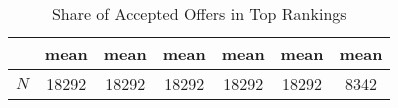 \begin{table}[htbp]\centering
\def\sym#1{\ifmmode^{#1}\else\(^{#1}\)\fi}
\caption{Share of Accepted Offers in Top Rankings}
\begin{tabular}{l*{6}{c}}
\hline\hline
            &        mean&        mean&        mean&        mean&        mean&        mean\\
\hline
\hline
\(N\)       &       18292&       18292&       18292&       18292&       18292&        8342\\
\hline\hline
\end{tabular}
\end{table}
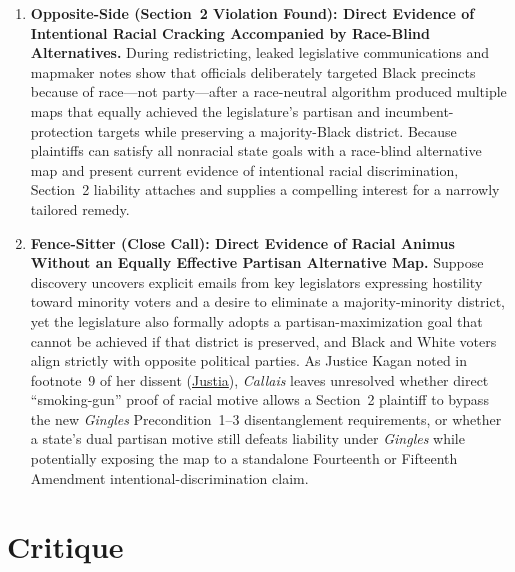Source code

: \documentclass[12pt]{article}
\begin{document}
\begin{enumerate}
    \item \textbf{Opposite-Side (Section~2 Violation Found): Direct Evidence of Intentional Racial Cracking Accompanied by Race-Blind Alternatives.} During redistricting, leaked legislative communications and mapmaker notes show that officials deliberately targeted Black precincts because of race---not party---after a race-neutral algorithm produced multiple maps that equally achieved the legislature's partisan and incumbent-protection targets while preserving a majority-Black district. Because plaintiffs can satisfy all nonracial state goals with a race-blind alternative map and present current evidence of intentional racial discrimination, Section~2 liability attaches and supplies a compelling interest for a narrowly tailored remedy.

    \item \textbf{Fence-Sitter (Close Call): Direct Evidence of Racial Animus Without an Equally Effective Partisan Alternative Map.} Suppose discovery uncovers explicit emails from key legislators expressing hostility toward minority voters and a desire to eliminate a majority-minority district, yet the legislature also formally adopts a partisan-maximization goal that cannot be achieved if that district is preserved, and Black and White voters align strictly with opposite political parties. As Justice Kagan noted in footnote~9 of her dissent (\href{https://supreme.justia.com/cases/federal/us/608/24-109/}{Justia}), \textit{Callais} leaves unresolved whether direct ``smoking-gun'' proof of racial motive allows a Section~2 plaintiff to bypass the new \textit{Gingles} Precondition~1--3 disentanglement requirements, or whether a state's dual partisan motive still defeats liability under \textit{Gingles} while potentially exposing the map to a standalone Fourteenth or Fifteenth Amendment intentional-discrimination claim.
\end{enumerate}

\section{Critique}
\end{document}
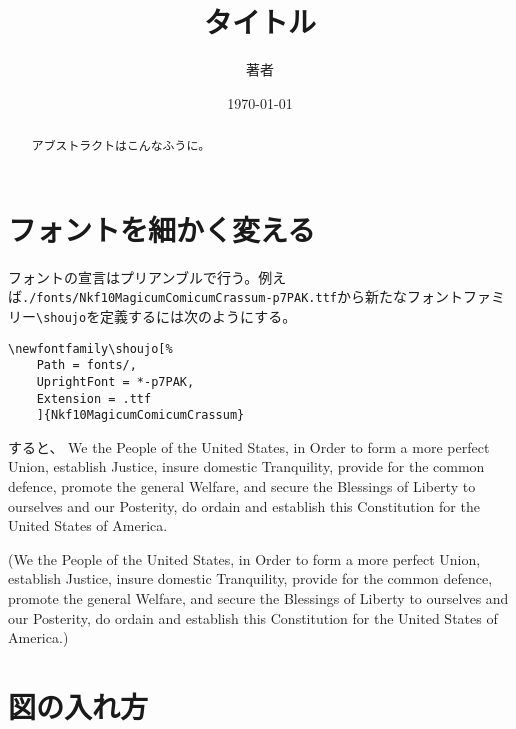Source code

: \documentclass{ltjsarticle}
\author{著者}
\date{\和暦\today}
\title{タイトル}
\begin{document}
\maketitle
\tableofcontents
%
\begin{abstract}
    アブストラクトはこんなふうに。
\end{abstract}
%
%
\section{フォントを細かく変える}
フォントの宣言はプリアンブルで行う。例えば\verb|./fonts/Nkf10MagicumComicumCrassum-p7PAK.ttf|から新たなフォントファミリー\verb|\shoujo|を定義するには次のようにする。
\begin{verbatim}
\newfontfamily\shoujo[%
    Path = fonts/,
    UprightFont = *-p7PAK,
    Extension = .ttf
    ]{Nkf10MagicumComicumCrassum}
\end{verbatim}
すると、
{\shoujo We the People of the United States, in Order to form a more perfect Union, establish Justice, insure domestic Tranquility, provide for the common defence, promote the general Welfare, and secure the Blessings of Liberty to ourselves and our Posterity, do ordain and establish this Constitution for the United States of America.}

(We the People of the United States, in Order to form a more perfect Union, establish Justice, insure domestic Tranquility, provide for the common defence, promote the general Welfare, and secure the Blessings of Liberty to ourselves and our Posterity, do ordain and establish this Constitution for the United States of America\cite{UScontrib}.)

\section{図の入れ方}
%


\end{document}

...

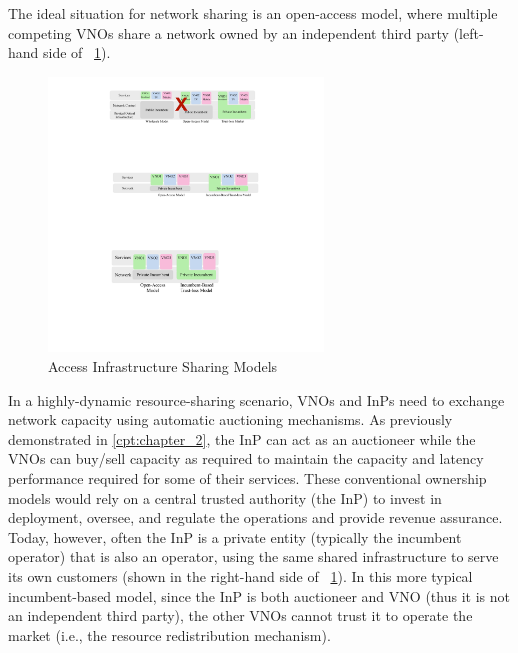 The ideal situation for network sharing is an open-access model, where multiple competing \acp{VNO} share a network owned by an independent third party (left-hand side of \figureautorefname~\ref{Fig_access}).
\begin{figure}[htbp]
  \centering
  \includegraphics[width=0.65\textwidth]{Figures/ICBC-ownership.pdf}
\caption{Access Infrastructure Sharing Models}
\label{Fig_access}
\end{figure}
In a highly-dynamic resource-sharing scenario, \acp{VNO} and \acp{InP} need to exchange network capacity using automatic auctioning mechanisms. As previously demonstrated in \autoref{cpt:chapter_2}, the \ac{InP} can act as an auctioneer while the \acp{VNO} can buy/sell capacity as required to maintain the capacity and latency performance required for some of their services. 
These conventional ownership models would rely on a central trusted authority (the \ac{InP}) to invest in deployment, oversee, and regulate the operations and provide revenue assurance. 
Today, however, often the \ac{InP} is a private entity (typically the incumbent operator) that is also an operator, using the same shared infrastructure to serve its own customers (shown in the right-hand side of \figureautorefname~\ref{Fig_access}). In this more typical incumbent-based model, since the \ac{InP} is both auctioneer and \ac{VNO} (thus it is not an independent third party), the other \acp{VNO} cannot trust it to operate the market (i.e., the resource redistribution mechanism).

--

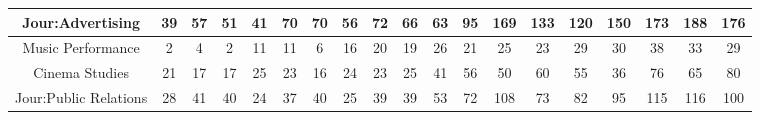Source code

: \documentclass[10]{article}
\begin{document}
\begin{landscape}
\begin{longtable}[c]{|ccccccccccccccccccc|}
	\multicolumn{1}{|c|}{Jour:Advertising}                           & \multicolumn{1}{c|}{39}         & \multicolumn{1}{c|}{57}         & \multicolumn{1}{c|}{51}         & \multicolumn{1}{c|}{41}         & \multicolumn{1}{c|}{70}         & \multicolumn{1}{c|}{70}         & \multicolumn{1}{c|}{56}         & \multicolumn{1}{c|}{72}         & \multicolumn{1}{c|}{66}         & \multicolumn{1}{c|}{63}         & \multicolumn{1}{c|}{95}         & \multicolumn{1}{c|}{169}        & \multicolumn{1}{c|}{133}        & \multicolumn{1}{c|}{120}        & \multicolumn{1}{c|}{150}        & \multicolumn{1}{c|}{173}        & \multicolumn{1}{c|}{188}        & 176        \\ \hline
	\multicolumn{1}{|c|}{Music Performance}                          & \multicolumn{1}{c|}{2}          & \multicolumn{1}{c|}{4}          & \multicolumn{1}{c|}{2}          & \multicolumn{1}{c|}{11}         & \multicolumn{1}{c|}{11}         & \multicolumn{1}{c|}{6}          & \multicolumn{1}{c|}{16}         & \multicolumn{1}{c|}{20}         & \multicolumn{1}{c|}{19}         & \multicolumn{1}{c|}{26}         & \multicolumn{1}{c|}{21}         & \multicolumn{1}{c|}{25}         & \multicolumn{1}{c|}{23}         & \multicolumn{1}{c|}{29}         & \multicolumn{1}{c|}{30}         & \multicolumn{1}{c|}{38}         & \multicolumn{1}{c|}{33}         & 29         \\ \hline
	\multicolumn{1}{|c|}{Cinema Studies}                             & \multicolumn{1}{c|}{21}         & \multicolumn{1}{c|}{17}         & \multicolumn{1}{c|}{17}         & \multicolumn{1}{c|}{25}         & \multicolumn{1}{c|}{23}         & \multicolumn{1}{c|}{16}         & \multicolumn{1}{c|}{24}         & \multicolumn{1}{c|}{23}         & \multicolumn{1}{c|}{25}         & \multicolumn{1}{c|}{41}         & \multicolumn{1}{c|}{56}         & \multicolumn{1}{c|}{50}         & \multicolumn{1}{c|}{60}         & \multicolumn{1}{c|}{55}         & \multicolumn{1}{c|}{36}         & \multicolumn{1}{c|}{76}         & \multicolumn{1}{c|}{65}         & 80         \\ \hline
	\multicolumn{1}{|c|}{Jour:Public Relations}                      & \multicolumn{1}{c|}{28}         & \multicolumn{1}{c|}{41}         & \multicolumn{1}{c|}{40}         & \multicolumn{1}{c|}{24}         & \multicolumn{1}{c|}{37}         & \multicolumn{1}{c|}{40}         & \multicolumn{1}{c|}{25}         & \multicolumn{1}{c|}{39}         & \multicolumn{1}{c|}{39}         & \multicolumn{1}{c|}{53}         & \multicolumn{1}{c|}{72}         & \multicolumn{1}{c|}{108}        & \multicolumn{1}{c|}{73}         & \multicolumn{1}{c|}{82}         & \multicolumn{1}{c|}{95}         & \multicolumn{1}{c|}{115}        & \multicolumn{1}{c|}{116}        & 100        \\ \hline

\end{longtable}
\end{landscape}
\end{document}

WORK TO BE COMPLETED> Copy all lines from the material that include "Liberty".

RESPONSE TO THIS EXERCISE>
{\shoujo We the People of the United States, in Order to form a more perfect Union, establish Justice, insure domestic Tranquility, provide for the common defence, promote the general Welfare, and secure the Blessings of Liberty to ourselves and our Posterity, do ordain and establish this Constitution for the United States of America.}
(We the People of the United States, in Order to form a more perfect Union, establish Justice, insure domestic Tranquility, provide for the common defence, promote the general Welfare, and secure the Blessings of Liberty to ourselves and our Posterity, do ordain and establish this Constitution for the United States of America\cite{UScontrib}.)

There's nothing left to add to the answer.